You are young and you move from a coastal city out to one of the most beautiful small coastal villages in the Mediteranean- way, way out on a peninsula. You get to work with your father and re-discover your family's old winemaking roots. There's no real market for the wines your region makes, and you don't have that many vines anyway, so you decide to simply start working artisanally. You can do this because you're small. It's you, and your Dad, and one hectare of old bush vines on a 45 degree slope. You're fermenting in your family's basement cellar.
There's no help here in this village- no mentor. Just your Dad, who's simply overjoyed to be spending time with you making wine. There's no one to taint your vision. Since you have started with this approach in the vineyards, you decide to maintain this philosophy into the cellar. Low and slow. Native yeast fermentations. No additives. Slow, untouched ageing in old Slavonian barrels. You're looking to make old wine, ancient wine- wine made before it all. Before communism. Before the war. You're not concerned about trying to catch up and be 'world class'- that doesn't even register for you. Your father's pride matters to you.
So, you start making wine. And then a few years in you get discovered. You get invited to go to Italy to show off your wine and tell your story. Slow Food asks you to come show your wines at their flagship tasting, Terre Madre. And then later that same year, the founder of Demeter, Alex Podolinsky comes to see you, and he shares a vision of the farming that you could be doing. He urges you to push further....
Inspired and energized, you do.
The best winemakers are a pain in the ass.
Our tech sheet is three pages long, small font. Its inquisition is beyond detailed. It covers everything from the basics of vineyard and vine age and soil, and cellar work, to large philosophical questions like- tell us why organic certification is or is not important to you and why. There are large writing blocks to allow our producers to go off and write their personal dissertations and philosophies. We encourage them to do so. Yet, despite the detail and the open format of this information request, we typically get the bare basics back. I know we're not alone. I've visited with enough of the great winemakers in the world to know that they all universally say the same thing:
"Honestly, I try to do very little in the cellar. All the work is in the vineyards. If I do that work, the wine makes itself."
Blah! Ugh! What is that? How can I tell that story?...There is no story!
Ah, but there is....It's the story of the courage to do nothing. To trust that it will all work out. It's like that scene in the movie Dune (2021) where Paul is in the ship in the storm and understands that the way forward is not to impose, not to control. He leans back, closes his eyes and lets go of the controls. The way out of the storm was to have faith and trust, and to allow the storm to simply work itself out. Oh how beautiful is that, right? And inspiring...That level of faith and release is also flat out terrifying.
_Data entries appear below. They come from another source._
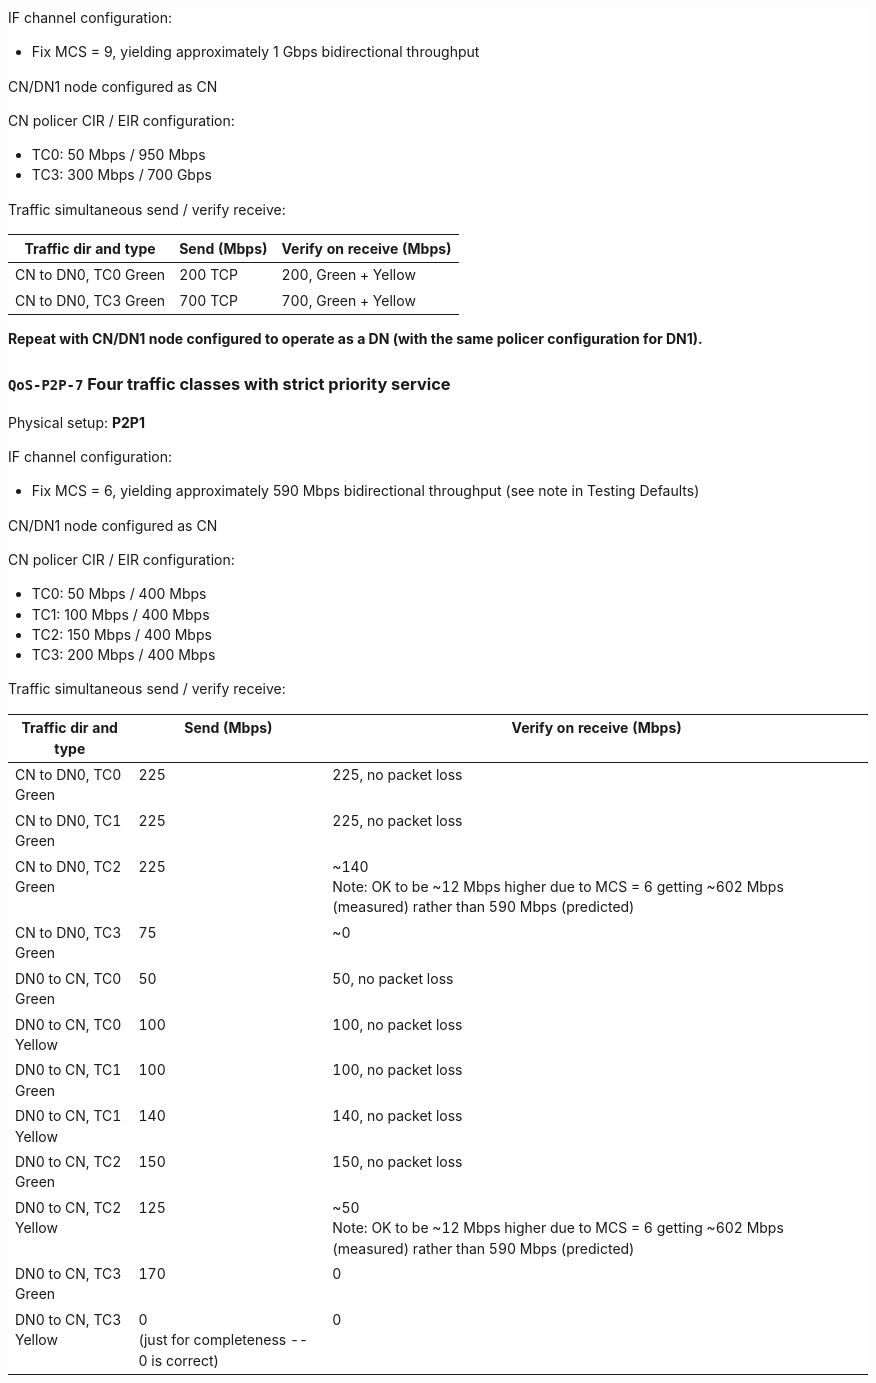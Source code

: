 IF channel configuration:
* Fix MCS = 9, yielding approximately 1 Gbps bidirectional throughput

CN/DN1 node configured as CN

CN policer CIR / EIR configuration:
* TC0: 50 Mbps / 950 Mbps
* TC3: 300 Mbps / 700 Gbps

Traffic simultaneous send / verify receive:

| Traffic dir and type | Send (Mbps) | Verify on receive (Mbps) |
|----------------------|-------------|--------------------------|
| CN to DN0, TC0 Green | 200 TCP     | 200, Green + Yellow      |
| CN to DN0, TC3 Green | 700 TCP     | 700, Green + Yellow      |

**Repeat with CN/DN1 node configured to operate as a DN (with the same policer
configuration for DN1).**

### `QoS-P2P-7` Four traffic classes with strict priority service
Physical setup: **P2P1**

IF channel configuration:
* Fix MCS = 6, yielding approximately 590 Mbps bidirectional throughput (see
  note in Testing Defaults)

CN/DN1 node configured as CN

CN policer CIR / EIR configuration:
* TC0: 50 Mbps / 400 Mbps
* TC1: 100 Mbps / 400 Mbps
* TC2: 150 Mbps / 400 Mbps
* TC3: 200 Mbps / 400 Mbps

Traffic simultaneous send / verify receive:

| Traffic dir and type  | Send (Mbps)                                   | Verify on receive (Mbps)                                                                                             |
|-----------------------|-----------------------------------------------|----------------------------------------------------------------------------------------------------------------------|
| CN to DN0, TC0 Green  | 225                                           | 225, no packet loss                                                                                                  |
| CN to DN0, TC1 Green  | 225                                           | 225, no packet loss                                                                                                  |
| CN to DN0, TC2 Green  | 225                                           | ~140<br/>Note: OK to be ~12 Mbps higher due to MCS = 6 getting ~602 Mbps (measured) rather than 590 Mbps (predicted) |
| CN to DN0, TC3 Green  | 75                                            | ~0                                                                                                                   |
| DN0 to CN, TC0 Green  | 50                                            | 50, no packet loss                                                                                                   |
| DN0 to CN, TC0 Yellow | 100                                           | 100, no packet loss                                                                                                  |
| DN0 to CN, TC1 Green  | 100                                           | 100, no packet loss                                                                                                  |
| DN0 to CN, TC1 Yellow | 140                                           | 140, no packet loss                                                                                                  |
| DN0 to CN, TC2 Green  | 150                                           | 150, no packet loss                                                                                                  |
| DN0 to CN, TC2 Yellow | 125                                           | ~50<br/>Note: OK to be ~12 Mbps higher due to MCS = 6 getting ~602 Mbps (measured) rather than 590 Mbps (predicted)  |
| DN0 to CN, TC3 Green  | 170                                           | 0                                                                                                                    |
| DN0 to CN, TC3 Yellow | 0<br/>(just for completeness -- 0 is correct) | 0                                                                                                                    |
But in wine imagine if you head down that path, and you get a nod from the elders, from the right people. It reaffirms your faith and commitment and something incredible happens- you actually get better. You get stronger in your convictions. You gain confidence in your inaction because you know the work is happening- the wine is indeed making itself, it just needed time and patience. This is what happened at Vinarija Kriz with Denis Marusic.
He started with a vision. His father Mile gave him the nod. He continued down the path. He got acknowledged by Slow Food in 2012 and again that same year by the founder of Demeter. And he's continued. He kept pace- focusing on the work, on the vineyards- he didn't let his ego blow up. And the wine 'kinda makes itself'.
Denis doesn't impose himself on the terroir. Instead, he has taken his hands off the controls and lets the terroir speak.
And now he makes arguably the best Plavac Mali in Croatia.